▶ **WORKING DATA**:
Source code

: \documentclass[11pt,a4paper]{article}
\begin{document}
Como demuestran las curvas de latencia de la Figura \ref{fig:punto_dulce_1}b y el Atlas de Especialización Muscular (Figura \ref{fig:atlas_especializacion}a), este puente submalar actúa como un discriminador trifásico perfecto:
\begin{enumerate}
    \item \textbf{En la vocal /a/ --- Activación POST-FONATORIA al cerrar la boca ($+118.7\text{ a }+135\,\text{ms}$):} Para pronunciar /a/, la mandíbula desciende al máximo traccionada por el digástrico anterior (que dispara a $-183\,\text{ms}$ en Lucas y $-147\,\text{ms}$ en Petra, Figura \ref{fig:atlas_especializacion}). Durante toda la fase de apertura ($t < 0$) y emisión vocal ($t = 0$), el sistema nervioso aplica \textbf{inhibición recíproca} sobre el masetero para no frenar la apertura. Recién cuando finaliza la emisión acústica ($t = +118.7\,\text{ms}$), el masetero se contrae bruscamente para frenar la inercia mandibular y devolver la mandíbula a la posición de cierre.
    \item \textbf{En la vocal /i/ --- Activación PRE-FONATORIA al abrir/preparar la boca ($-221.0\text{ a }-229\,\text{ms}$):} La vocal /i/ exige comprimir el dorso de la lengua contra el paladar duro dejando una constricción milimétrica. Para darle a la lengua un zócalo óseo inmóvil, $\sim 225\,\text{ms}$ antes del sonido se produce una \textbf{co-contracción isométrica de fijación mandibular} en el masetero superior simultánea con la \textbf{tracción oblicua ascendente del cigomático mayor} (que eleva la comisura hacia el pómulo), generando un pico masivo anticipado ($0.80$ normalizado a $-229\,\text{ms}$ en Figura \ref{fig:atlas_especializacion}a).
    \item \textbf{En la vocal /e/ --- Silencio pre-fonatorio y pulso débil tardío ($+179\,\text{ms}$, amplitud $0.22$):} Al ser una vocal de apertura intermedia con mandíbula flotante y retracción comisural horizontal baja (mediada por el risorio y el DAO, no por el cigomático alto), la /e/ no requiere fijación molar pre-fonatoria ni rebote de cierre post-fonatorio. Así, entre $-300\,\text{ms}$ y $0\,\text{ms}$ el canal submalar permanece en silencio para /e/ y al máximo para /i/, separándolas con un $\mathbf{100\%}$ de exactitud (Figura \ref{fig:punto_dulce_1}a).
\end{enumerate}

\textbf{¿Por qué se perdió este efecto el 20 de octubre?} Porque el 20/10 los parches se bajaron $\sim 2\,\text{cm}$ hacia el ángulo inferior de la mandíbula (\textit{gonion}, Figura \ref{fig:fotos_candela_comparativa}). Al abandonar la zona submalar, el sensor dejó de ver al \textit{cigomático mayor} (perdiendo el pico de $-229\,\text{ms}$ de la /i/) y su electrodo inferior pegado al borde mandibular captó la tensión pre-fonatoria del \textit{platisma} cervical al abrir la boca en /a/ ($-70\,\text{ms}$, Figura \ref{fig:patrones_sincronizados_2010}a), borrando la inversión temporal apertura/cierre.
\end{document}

▶ **EXERCISE GOAL**:
Without omitting any record, transcribe the data exactly.

▶ **ANSWER BELOW**:
Source code

: \documentclass[11pt,a4paper]{article}
\begin{document}
Como demuestran las curvas de latencia de la Figura \ref{fig:punto_dulce_1}b y el Atlas de Especialización Muscular (Figura \ref{fig:atlas_especializacion}a), este puente submalar actúa como un discriminador trifásico perfecto:
\begin{enumerate}
    \item \textbf{En la vocal /a/ --- Activación POST-FONATORIA al cerrar la boca ($+118.7\text{ a }+135\,\text{ms}$):} Para pronunciar /a/, la mandíbula desciende al máximo traccionada por el digástrico anterior (que dispara a $-183\,\text{ms}$ en Lucas y $-147\,\text{ms}$ en Petra, Figura \ref{fig:atlas_especializacion}). Durante toda la fase de apertura ($t < 0$) y emisión vocal ($t = 0$), el sistema nervioso aplica \textbf{inhibición recíproca} sobre el masetero para no frenar la apertura. Recién cuando finaliza la emisión acústica ($t = +118.7\,\text{ms}$), el masetero se contrae bruscamente para frenar la inercia mandibular y devolver la mandíbula a la posición de cierre.
    \item \textbf{En la vocal /i/ --- Activación PRE-FONATORIA al abrir/preparar la boca ($-221.0\text{ a }-229\,\text{ms}$):} La vocal /i/ exige comprimir el dorso de la lengua contra el paladar duro dejando una constricción milimétrica. Para darle a la lengua un zócalo óseo inmóvil, $\sim 225\,\text{ms}$ antes del sonido se produce una \textbf{co-contracción isométrica de fijación mandibular} en el masetero superior simultánea con la \textbf{tracción oblicua ascendente del cigomático mayor} (que eleva la comisura hacia el pómulo), generando un pico masivo anticipado ($0.80$ normalizado a $-229\,\text{ms}$ en Figura \ref{fig:atlas_especializacion}a).
    \item \textbf{En la vocal /e/ --- Silencio pre-fonatorio y pulso débil tardío ($+179\,\text{ms}$, amplitud $0.22$):} Al ser una vocal de apertura intermedia con mandíbula flotante y retracción comisural horizontal baja (mediada por el risorio y el DAO, no por el cigomático alto), la /e/ no requiere fijación molar pre-fonatoria ni rebote de cierre post-fonatorio. Así, entre $-300\,\text{ms}$ y $0\,\text{ms}$ el canal submalar permanece en silencio para /e/ y al máximo para /i/, separándolas con un $\mathbf{100\%}$ de exactitud (Figura \ref{fig:punto_dulce_1}a).
\end{enumerate}

\textbf{¿Por qué se perdió este efecto el 20 de octubre?} Porque el 20/10 los parches se bajaron $\sim 2\,\text{cm}$ hacia el ángulo inferior de la mandíbula (\textit{gonion}, Figura \ref{fig:fotos_candela_comparativa}). Al abandonar la zona submalar, el sensor dejó de ver al \textit{cigomático mayor} (perdiendo el pico de $-229\,\text{ms}$ de la /i/) y su electrodo inferior pegado al borde mandibular captó la tensión pre-fonatoria del \textit{platisma} cervical al abrir la boca en /a/ ($-70\,\text{ms}$, Figura \ref{fig:patrones_sincronizados_2010}a), borrando la inversión temporal apertura/cierre.
\end{document}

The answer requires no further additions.